Professoressa Heller, un capitolo nodale della
sua analisi del marxismo è la teoria dei «bisogni radicali», come
l’amore o il bisogno di comunità, che sono generati all’interno del
capitalismo e insieme ne richiedono la trasformazione. Esigenze spesso
strumentalizzate, di fatto oggi non riconosciute ai migranti che
attraversano l’Europa come fantasmi. Quale destino li attende?
«Non
dobbiamo trascurare la distinzione tra profughi di guerra e i
cosiddetti migranti economici. I primi si lasciano alle spalle macerie
materiali e morali, pretendono a ragione la nostra empatia. I secondi
pongono all’Europa una questione più problematica. Si tratta di persone
raggiunte nei Paesi d’origine da un racconto mitizzato dell’Occidente
come terra promessa. Aspirano legittimamente a condizioni di vita
migliori ma l’Europa non può accoglierli in blocco. Soprattutto, sono i
primi a restare delusi da una realtà che non è proprio come al cinema o
in tv. Per di più nelle nostre società corre un discorso carico d’odio,
che ferisce senza distinzioni. E gli immigrati diventano il primo
bersaglio».
Terra promessa era anche l’Occidente capitalista per
le società del Centro-Est comunista. C’è disincanto oggi nell’ex
galassia sovietica?
«Un disincanto “economico”. In Ungheria la
maggioranza insegue un benessere riservato a pochi. Il governo ha creato
un’oligarchia legata da logiche clientelari che salda potere e
corruzione e nega lo stesso principio capitalista del libero mercato.

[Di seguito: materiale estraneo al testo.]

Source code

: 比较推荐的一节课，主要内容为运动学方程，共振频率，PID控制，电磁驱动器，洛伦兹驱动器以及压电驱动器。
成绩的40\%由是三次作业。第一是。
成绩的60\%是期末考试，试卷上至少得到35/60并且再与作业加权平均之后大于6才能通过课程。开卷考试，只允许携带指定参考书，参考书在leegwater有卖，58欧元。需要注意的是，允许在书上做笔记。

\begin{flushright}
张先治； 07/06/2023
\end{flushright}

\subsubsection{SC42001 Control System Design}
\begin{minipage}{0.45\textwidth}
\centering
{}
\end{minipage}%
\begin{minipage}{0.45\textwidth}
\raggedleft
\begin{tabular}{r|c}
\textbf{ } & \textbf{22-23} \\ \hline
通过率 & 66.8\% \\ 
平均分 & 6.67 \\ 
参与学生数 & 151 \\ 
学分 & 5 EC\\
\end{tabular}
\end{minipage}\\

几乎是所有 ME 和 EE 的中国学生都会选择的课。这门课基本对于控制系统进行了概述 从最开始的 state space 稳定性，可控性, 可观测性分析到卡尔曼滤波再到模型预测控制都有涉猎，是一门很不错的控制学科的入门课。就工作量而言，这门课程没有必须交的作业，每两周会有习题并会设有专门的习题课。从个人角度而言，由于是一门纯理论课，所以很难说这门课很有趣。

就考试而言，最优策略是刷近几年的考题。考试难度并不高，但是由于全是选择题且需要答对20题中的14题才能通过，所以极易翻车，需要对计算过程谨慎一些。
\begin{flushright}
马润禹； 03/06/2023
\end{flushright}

Sfugge alla frustrazione solo chi conserva memoria della vita priva
delle libertà fondamentali. Tuttavia negli ultimi sei anni le libertà si
sono progressivamente deteriorate nel mio Paese, una liberaldemocrazia
con elementi sempre più illiberali».
Oltre che irrazionali...
l’Ungheria nel 2015 ha accolto solo 508 domande d’asilo, eppure mantiene
la sindrome dell’assedio trasformata da Orbán in volano di consenso
interno e moneta di scambio in Europa.
«Più che l’irrazionale, il
potere coltiva la menzogna con un linguaggio che distorce la realtà,
distrae l’opinione pubblica, convince di verità fasulle e
anacronistiche: “Arrivano i terroristi, ci ruberanno le donne e il
lavoro, deturperanno la nostra cultura cristiana...”».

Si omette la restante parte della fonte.